RBA leaves cash rate on hold in September.
THE RBA has kept the official cash rate on hold at its record low, amid growing signs of a housing slowdown.
THE Reserve Bank has kept the official cash rate on hold at its record low of 1.5 per cent for the 13th month in a row, amid growing signs of a housing market slowdown.
The RBA last cut the cash rate in August 2016, following an earlier cut to 1.75 per cent in May. There has not been an official cash rate increase since November 2010.
“Conditions in the housing market continue to vary considerably around the country,” RBA Governor Philip Lowe said in his statement. “Housing prices have been rising briskly in some markets, although there are signs that conditions are easing, especially in Sydney. In some other markets, prices are declining.”
CoreLogic head of research Tim Lawless said the slower housing market conditions would have been a key topic of conversation at the September board meeting.
“CoreLogic home value figures released last Friday confirmed that the pace of capital gains has slowed in Sydney and Melbourne,” he said.
“These are the two housing markets that have caused the most concern for policy makers because of the previously high rates of capital gain that had been running since early 2012, coupled with record high levels of household debt and high concentrations of investment.”
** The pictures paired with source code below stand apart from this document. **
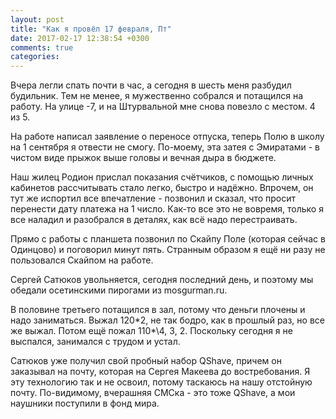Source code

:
 ```yaml
---
layout: post
title: "Как я провёл 17 февраля, Пт"
date: 2017-02-17 12:38:54 +0300
comments: true
categories: 
---
```

Вчера легли спать почти в час, а сегодня в шесть меня разбудил будильник. Тем не менее, я мужественно собрался и потащился на работу. На улице -7, и на Штурвальной мне снова повезло с местом. 4 из 5.

На работе написал заявление о переносе отпуска, теперь Полю в школу на 1 сентября я отвести не смогу. По-моему, эта затея с Эмиратами - в чистом виде прыжок выше головы и вечная дыра в бюджете.

Наш жилец Родион прислал показания счётчиков, с помощью личных кабинетов рассчитывать стало легко, быстро и надёжно. Впрочем, он тут же испортил все впечатление - позвонил и сказал, что просит перенести дату платежа на 1 число. Как-то все это не вовремя, только я все наладил и разобрался в деталях, как всё надо перестраивать.

Прямо с работы с планшета позвонил по Скайпу Поле (которая сейчас в Одинцово) и поговорил минут пять. Странным образом я ещё ни разу не пользовался Скайпом на работе.

Сергей Сатюков увольняется, сегодня последний день, и поэтому мы обедали осетинскими пирогами из mosgurman.ru. 

В половине третьего потащился в зал, потому что деньги плочены и надо заниматься. Выжал 120\*2, не так бодро, как в прошлый раз, но все  же выжал. Потом ещё пожал 110*\4, 3, 2. Поскольку сегодня я не выспался, занимался с трудом и устал.

Сатюков уже получил свой пробный набор QShave, причем он заказывал на почту, которая на Сергея Макеева до востребования. Я эту технологию так и не освоил, потому таскаюсь на нашу отстойную почту. По-видимому, вчерашняя СМСка - это тоже QShave, а мои наушники поступили в фонд мира.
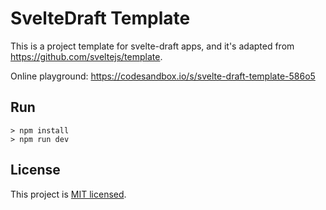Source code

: # SvelteDraft Template

This is a project template for svelte-draft apps, and it's adapted from https://github.com/sveltejs/template.

Online playground: https://codesandbox.io/s/svelte-draft-template-586o5

## Run

```shell
> npm install
> npm run dev
```

## License

This project is [MIT licensed](https://github.com/mistlog/svelte-draft-template/blob/master/LICENSE).
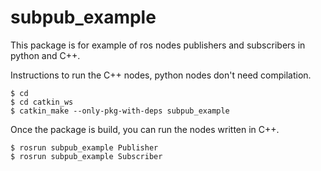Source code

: # subpub_example
This package is for example of ros nodes publishers and subscribers in python and C++.

Instructions to run the C++ nodes, python nodes don't need compilation.

```
$ cd 
$ cd catkin_ws
$ catkin_make --only-pkg-with-deps subpub_example
```
Once the package is build, you can run the nodes written in C++.

```
$ rosrun subpub_example Publisher
$ rosrun subpub_example Subscriber
```
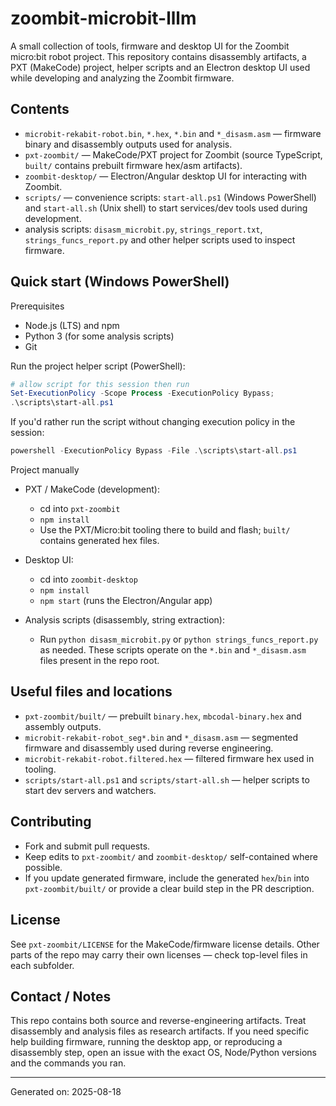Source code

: # zoombit-microbit-lllm

A small collection of tools, firmware and desktop UI for the Zoombit micro:bit robot project. This repository contains disassembly artifacts, a PXT (MakeCode) project, helper scripts and an Electron desktop UI used while developing and analyzing the Zoombit firmware.

## Contents

- `microbit-rekabit-robot.bin`, `*.hex`, `*.bin` and `*_disasm.asm` — firmware binary and disassembly outputs used for analysis.
- `pxt-zoombit/` — MakeCode/PXT project for Zoombit (source TypeScript, `built/` contains prebuilt firmware hex/asm artifacts).
- `zoombit-desktop/` — Electron/Angular desktop UI for interacting with Zoombit.
- `scripts/` — convenience scripts: `start-all.ps1` (Windows PowerShell) and `start-all.sh` (Unix shell) to start services/dev tools used during development.
- analysis scripts: `disasm_microbit.py`, `strings_report.txt`, `strings_funcs_report.py` and other helper scripts used to inspect firmware.

## Quick start (Windows PowerShell)

Prerequisites

- Node.js (LTS) and npm
- Python 3 (for some analysis scripts)
- Git

Run the project helper script (PowerShell):

```powershell
# allow script for this session then run
Set-ExecutionPolicy -Scope Process -ExecutionPolicy Bypass;
.\scripts\start-all.ps1
```

If you'd rather run the script without changing execution policy in the session:

```powershell
powershell -ExecutionPolicy Bypass -File .\scripts\start-all.ps1
```

Project manually

- PXT / MakeCode (development):
  - cd into `pxt-zoombit`
  - `npm install`
  - Use the PXT/Micro:bit tooling there to build and flash; `built/` contains generated hex files.

- Desktop UI:
  - cd into `zoombit-desktop`
  - `npm install`
  - `npm start` (runs the Electron/Angular app)

- Analysis scripts (disassembly, string extraction):
  - Run `python disasm_microbit.py` or `python strings_funcs_report.py` as needed. These scripts operate on the `*.bin` and `*_disasm.asm` files present in the repo root.

## Useful files and locations

- `pxt-zoombit/built/` — prebuilt `binary.hex`, `mbcodal-binary.hex` and assembly outputs.
- `microbit-rekabit-robot_seg*.bin` and `*_disasm.asm` — segmented firmware and disassembly used during reverse engineering.
- `microbit-rekabit-robot.filtered.hex` — filtered firmware hex used in tooling.
- `scripts/start-all.ps1` and `scripts/start-all.sh` — helper scripts to start dev servers and watchers.

## Contributing

- Fork and submit pull requests.
- Keep edits to `pxt-zoombit/` and `zoombit-desktop/` self-contained where possible.
- If you update generated firmware, include the generated `hex`/`bin` into `pxt-zoombit/built/` or provide a clear build step in the PR description.

## License

See `pxt-zoombit/LICENSE` for the MakeCode/firmware license details. Other parts of the repo may carry their own licenses — check top-level files in each subfolder.

## Contact / Notes

This repo contains both source and reverse-engineering artifacts. Treat disassembly and analysis files as research artifacts. If you need specific help building firmware, running the desktop app, or reproducing a disassembly step, open an issue with the exact OS, Node/Python versions and the commands you ran.

---

Generated on: 2025-08-18
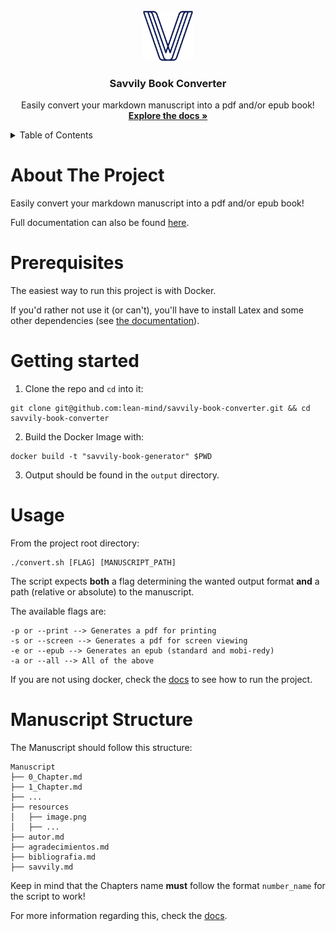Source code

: <br />
<div align="center">
  <a href="https://github.com/lean-mind/savvily-book-converter">
    <img src="docs/chapters/resources/images/logo.png" alt="Logo" width="80" height="80">
  </a>

  <h3 align="center">Savvily Book Converter</h3>

  <p align="center">
    Easily convert your markdown manuscript into a pdf and/or epub book!
    <br />
    <a href="https://lean-mind.github.io/savvily-book-converter/#/"><strong>Explore the docs »</strong></a>
    <br />
    </p>
</div>

<details>
  <summary>Table of Contents</summary>
  <ol>
    <li>
      <a href="#about-the-project">About The Project</a>
    </li>
    <li>
      <a href="#prerequisites">Prerequisites</a>
    </li>
    <li><a href="#getting-started">Getting Started</a></li>
    <li><a href="#usage">Usage</a></li>
    <li><a href="#manuscript_structure">Manuscript</a></li>
  </ol>
</details>

# About The Project

Easily convert your markdown manuscript into a pdf and/or epub book!

Full documentation can also be found [here](https://lean-mind.github.io/savvily-book-converter/#/).

# Prerequisites

The easiest way to run this project is with Docker.

If you'd rather not use it (or can't), you'll have to install Latex and some other dependencies (see [the
documentation](https://lean-mind.github.io/savvily-book-converter/#/)).

# Getting started

1. Clone the repo and `cd` into it:

```
git clone git@github.com:lean-mind/savvily-book-converter.git && cd savvily-book-converter
```

2. Build the Docker Image with:

```
docker build -t "savvily-book-generator" $PWD
```

3. Output should be found in the `output` directory.

# Usage

From the project root directory:

```
./convert.sh [FLAG] [MANUSCRIPT_PATH]
```

The script expects **both** a flag determining the wanted output format **and** a path (relative or absolute) to the manuscript.

The available flags are:

```
-p or --print --> Generates a pdf for printing
-s or --screen --> Generates a pdf for screen viewing
-e or --epub --> Generates an epub (standard and mobi-redy)
-a or --all --> All of the above
```

If you are not using docker, check the [docs](https://lean-mind.github.io/savvily-book-converter/#/) to see how to run
the project.

# Manuscript Structure

The Manuscript should follow this structure:

```
Manuscript
├── 0_Chapter.md
├── 1_Chapter.md
├── ...
├── resources
│   ├── image.png
│   ├── ...
├── autor.md
├── agradecimientos.md
├── bibliografia.md
├── savvily.md
```

Keep in mind that the Chapters name **must** follow the format `number_name` for the script to work!

For more information regarding this, check the [docs](https://lean-mind.github.io/savvily-book-converter/#/).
Mr Lawless said tighter credit policies had “so far done much of the heavy lifting” to cool down Sydney and Melbourne housing markets, despite some commentators calling for rate hikes.
“With growth conditions across the housing sector moving back to a more sustainable level of growth, the likelihood of a cash rate hike in 2017 appears highly unlikely,” he said.
With Australia’s record high debt-to-income ratio sitting at 190 per cent, the RBA would be “very mindful of the capacity for Australian households to service their debt without a broader dent on household consumption”.
AMP Capital chief economist Dr Shane Oliver said “basically the RBA and rates are stuck between a rock and a hard place”.
“Strong business confidence and jobs growth, the RBA’s expectations for a growth pick up and worries about reigniting the Sydney and Melbourne property markets argue against a rate cut,” he wrote in a client note.
“But record low wages growth, low underlying inflation, the impending slowdown in housing construction, risks around the consumer and the rise in the Australian dollar argue against a rate hike. So it makes sense to leave rates on hold at 1.5 per cent and this is likely to remain the case out to late next year at least.”